Significant collection of personal and literary papers of Edith Somerville (1858-1949) and Violet Martin (1862-1915) alias Somerville and Ross, Ireland's most celebrated literary partnership. An important and unique collection reflecting the lives, interests and work of the two authors, the Somerville & Ross Papers consist largely of diaries, correspondence, working papers, and draft manuscripts relating to the authors literary activities, personal interests and affairs.

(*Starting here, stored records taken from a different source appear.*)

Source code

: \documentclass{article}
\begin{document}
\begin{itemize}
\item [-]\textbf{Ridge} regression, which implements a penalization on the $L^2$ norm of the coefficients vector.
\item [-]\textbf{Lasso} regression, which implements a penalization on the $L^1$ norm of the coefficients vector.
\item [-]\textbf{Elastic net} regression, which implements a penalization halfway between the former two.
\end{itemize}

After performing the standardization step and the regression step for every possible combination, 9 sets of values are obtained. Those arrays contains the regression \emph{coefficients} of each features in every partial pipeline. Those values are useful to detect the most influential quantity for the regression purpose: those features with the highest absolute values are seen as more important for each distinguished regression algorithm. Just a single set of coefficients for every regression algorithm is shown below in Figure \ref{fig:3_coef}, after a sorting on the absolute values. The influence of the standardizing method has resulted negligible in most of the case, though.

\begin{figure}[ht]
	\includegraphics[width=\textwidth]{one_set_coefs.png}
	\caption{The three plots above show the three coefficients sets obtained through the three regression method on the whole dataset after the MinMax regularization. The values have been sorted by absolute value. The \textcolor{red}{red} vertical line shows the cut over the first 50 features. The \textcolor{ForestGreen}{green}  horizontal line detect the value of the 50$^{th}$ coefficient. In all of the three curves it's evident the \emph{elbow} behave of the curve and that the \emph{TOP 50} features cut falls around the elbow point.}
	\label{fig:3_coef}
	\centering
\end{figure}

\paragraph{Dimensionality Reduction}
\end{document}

Of the literary papers can be found annotated, handwritten notes and manuscripts relating to numerous publications produced under the Somerville & Ross name, including that of The Further Experiences of an Irish RM (1908), one of their best known works. Other papers concern the unfinished novel, A Man of the People (c 1897-99) and drafts of Some Irish Yesterdays (1906), Mount Music (1919), The Big House of Inver (1925) and, Somerville's last book, Maria and Some Other Dogs (published 1949). Working notes are also featured and these include an indexed notebook of Irish anecdotes and dialogue compiled by the two writers, c 1886-1945, and various notes on Irish political and cultural affairs, the suffragette movement and Irish agriculture, c 1910-32.
Most notable amongst the personal papers are the extant diaries of both Somerville and Martin and comprehensive series of correspondence from the two writers with friends, relatives and other associates. Of particular significance are the letters between Martin and Lady Augusta Gregory, co-founder of the Abbey Theatre, Dublin, c 1889-1915, and with the artist, William Gorman Wills, c 1885-1890, and Somerville with her brother, Colonel John Somerville, c 1889-1948, and the English Composer and Feminist, Dame Ethel Smyth, c 1918-44. Other interesting items include three notebooks detailing spiritualist sances attended by Somerville, 1930-41, with messages apparently received from Violet Martin and other dead relatives and a number of original illustrations and drawings by Somerville, who, in addition to her literary success enjoyed a good degree of artistic success during her lifetime.